### How to complete this task
Output the records below verbatim, minus the pictures.

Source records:
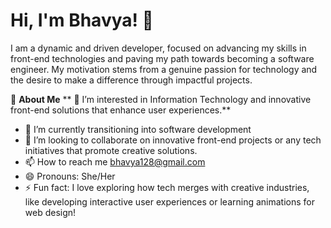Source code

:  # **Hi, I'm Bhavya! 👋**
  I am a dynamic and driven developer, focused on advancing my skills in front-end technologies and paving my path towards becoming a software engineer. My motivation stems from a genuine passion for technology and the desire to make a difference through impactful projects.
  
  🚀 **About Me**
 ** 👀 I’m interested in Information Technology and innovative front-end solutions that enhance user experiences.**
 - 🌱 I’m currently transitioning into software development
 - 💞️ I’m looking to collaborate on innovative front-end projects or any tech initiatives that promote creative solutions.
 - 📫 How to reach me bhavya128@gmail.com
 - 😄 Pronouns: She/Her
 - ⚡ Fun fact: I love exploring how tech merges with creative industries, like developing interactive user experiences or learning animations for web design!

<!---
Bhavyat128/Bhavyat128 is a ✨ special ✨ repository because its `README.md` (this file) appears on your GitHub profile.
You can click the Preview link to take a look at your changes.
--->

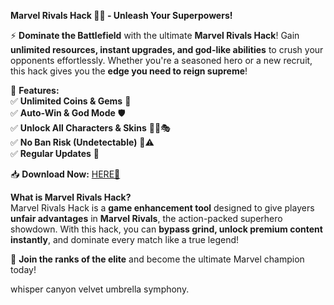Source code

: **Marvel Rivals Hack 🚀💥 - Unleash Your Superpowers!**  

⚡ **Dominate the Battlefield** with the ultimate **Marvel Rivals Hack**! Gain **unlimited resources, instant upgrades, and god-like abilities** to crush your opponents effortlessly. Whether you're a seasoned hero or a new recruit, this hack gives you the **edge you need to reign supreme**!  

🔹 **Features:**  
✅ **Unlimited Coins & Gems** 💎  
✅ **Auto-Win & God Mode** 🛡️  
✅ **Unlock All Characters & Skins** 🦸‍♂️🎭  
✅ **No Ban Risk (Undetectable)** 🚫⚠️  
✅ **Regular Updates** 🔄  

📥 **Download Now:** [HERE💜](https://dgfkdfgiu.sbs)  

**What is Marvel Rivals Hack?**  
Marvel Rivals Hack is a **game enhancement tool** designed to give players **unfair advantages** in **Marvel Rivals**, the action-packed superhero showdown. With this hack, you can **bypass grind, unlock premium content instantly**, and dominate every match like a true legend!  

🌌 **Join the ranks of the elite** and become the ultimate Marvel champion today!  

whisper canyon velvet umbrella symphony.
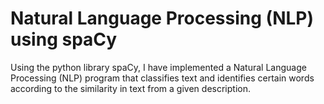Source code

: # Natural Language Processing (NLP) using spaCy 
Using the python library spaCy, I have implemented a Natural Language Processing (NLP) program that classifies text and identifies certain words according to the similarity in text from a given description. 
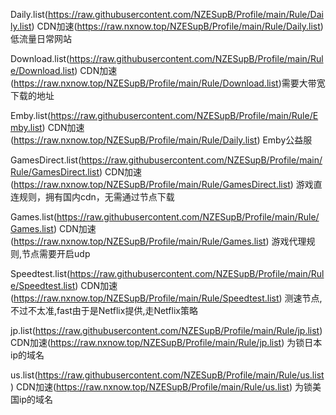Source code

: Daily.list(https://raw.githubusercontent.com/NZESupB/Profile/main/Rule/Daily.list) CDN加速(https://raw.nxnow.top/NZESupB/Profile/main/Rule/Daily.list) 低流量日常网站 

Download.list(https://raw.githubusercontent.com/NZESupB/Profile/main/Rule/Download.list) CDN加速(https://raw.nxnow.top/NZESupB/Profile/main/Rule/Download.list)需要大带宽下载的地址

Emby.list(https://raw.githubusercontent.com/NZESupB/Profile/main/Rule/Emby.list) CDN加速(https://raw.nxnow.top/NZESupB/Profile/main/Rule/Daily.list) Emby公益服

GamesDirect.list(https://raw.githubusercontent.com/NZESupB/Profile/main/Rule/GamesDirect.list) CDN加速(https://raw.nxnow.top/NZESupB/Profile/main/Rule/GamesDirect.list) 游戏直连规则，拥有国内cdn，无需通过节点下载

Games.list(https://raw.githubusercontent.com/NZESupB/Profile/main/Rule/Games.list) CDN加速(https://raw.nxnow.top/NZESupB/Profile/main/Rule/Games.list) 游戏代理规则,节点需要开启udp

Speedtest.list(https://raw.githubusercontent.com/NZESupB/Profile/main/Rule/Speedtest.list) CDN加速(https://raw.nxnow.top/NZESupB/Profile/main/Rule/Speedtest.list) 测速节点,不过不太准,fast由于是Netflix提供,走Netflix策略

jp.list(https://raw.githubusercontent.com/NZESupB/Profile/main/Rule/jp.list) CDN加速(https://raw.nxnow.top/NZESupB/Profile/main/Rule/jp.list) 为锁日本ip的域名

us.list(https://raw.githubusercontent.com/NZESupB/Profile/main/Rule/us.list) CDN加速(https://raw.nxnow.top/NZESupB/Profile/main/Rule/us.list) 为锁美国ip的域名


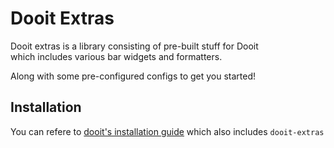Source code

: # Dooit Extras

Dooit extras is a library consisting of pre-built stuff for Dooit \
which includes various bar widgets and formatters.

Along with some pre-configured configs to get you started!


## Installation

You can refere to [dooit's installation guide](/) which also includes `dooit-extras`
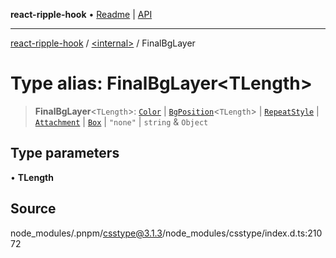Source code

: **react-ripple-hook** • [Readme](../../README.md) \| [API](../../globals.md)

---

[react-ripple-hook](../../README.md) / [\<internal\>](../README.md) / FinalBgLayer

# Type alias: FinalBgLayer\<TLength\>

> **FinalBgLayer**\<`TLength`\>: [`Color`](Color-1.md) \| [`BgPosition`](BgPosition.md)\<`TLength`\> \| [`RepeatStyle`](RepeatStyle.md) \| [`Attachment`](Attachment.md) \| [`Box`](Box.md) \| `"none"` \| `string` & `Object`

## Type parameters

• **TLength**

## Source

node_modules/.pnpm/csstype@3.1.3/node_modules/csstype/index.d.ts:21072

### Your solution
Source code

:  # **Hi, I'm Bhavya! 👋**
  I am a dynamic and driven developer, focused on advancing my skills in front-end technologies and paving my path towards becoming a software engineer. My motivation stems from a genuine passion for technology and the desire to make a difference through impactful projects.
  
  🚀 **About Me**
 ** 👀 I’m interested in Information Technology and innovative front-end solutions that enhance user experiences.**
 - 🌱 I’m currently transitioning into software development
 - 💞️ I’m looking to collaborate on innovative front-end projects or any tech initiatives that promote creative solutions.
 - 📫 How to reach me bhavya128@gmail.com
 - 😄 Pronouns: She/Her
 - ⚡ Fun fact: I love exploring how tech merges with creative industries, like developing interactive user experiences or learning animations for web design!

<!---
Bhavyat128/Bhavyat128 is a ✨ special ✨ repository because its `README.md` (this file) appears on your GitHub profile.
You can click the Preview link to take a look at your changes.
--->

Source code

: **Marvel Rivals Hack 🚀💥 - Unleash Your Superpowers!**  

⚡ **Dominate the Battlefield** with the ultimate **Marvel Rivals Hack**! Gain **unlimited resources, instant upgrades, and god-like abilities** to crush your opponents effortlessly. Whether you're a seasoned hero or a new recruit, this hack gives you the **edge you need to reign supreme**!  

🔹 **Features:**  
✅ **Unlimited Coins & Gems** 💎  
✅ **Auto-Win & God Mode** 🛡️  
✅ **Unlock All Characters & Skins** 🦸‍♂️🎭  
✅ **No Ban Risk (Undetectable)** 🚫⚠️  
✅ **Regular Updates** 🔄  

📥 **Download Now:** [HERE💜](https://dgfkdfgiu.sbs)  

**What is Marvel Rivals Hack?**  
Marvel Rivals Hack is a **game enhancement tool** designed to give players **unfair advantages** in **Marvel Rivals**, the action-packed superhero showdown. With this hack, you can **bypass grind, unlock premium content instantly**, and dominate every match like a true legend!  

🌌 **Join the ranks of the elite** and become the ultimate Marvel champion today!  

whisper canyon velvet umbrella symphony.
Source code

: # Natural Language Processing (NLP) using spaCy 
Using the python library spaCy, I have implemented a Natural Language Processing (NLP) program that classifies text and identifies certain words according to the similarity in text from a given description. 
Source code

: Daily.list(https://raw.githubusercontent.com/NZESupB/Profile/main/Rule/Daily.list) CDN加速(https://raw.nxnow.top/NZESupB/Profile/main/Rule/Daily.list) 低流量日常网站 

Download.list(https://raw.githubusercontent.com/NZESupB/Profile/main/Rule/Download.list) CDN加速(https://raw.nxnow.top/NZESupB/Profile/main/Rule/Download.list)需要大带宽下载的地址

Emby.list(https://raw.githubusercontent.com/NZESupB/Profile/main/Rule/Emby.list) CDN加速(https://raw.nxnow.top/NZESupB/Profile/main/Rule/Daily.list) Emby公益服

GamesDirect.list(https://raw.githubusercontent.com/NZESupB/Profile/main/Rule/GamesDirect.list) CDN加速(https://raw.nxnow.top/NZESupB/Profile/main/Rule/GamesDirect.list) 游戏直连规则，拥有国内cdn，无需通过节点下载

Games.list(https://raw.githubusercontent.com/NZESupB/Profile/main/Rule/Games.list) CDN加速(https://raw.nxnow.top/NZESupB/Profile/main/Rule/Games.list) 游戏代理规则,节点需要开启udp

Speedtest.list(https://raw.githubusercontent.com/NZESupB/Profile/main/Rule/Speedtest.list) CDN加速(https://raw.nxnow.top/NZESupB/Profile/main/Rule/Speedtest.list) 测速节点,不过不太准,fast由于是Netflix提供,走Netflix策略

jp.list(https://raw.githubusercontent.com/NZESupB/Profile/main/Rule/jp.list) CDN加速(https://raw.nxnow.top/NZESupB/Profile/main/Rule/jp.list) 为锁日本ip的域名

us.list(https://raw.githubusercontent.com/NZESupB/Profile/main/Rule/us.list) CDN加速(https://raw.nxnow.top/NZESupB/Profile/main/Rule/us.list) 为锁美国ip的域名


Source code

: # Dooit Extras

Dooit extras is a library consisting of pre-built stuff for Dooit \
which includes various bar widgets and formatters.

Along with some pre-configured configs to get you started!


## Installation

You can refere to [dooit's installation guide](/) which also includes `dooit-extras`
Source code

: **react-ripple-hook** • [Readme](../../README.md) \| [API](../../globals.md)

---

[react-ripple-hook](../../README.md) / [\<internal\>](../README.md) / FinalBgLayer

# Type alias: FinalBgLayer\<TLength\>

> **FinalBgLayer**\<`TLength`\>: [`Color`](Color-1.md) \| [`BgPosition`](BgPosition.md)\<`TLength`\> \| [`RepeatStyle`](RepeatStyle.md) \| [`Attachment`](Attachment.md) \| [`Box`](Box.md) \| `"none"` \| `string` & `Object`

## Type parameters

• **TLength**

## Source

node_modules/.pnpm/csstype@3.1.3/node_modules/csstype/index.d.ts:21072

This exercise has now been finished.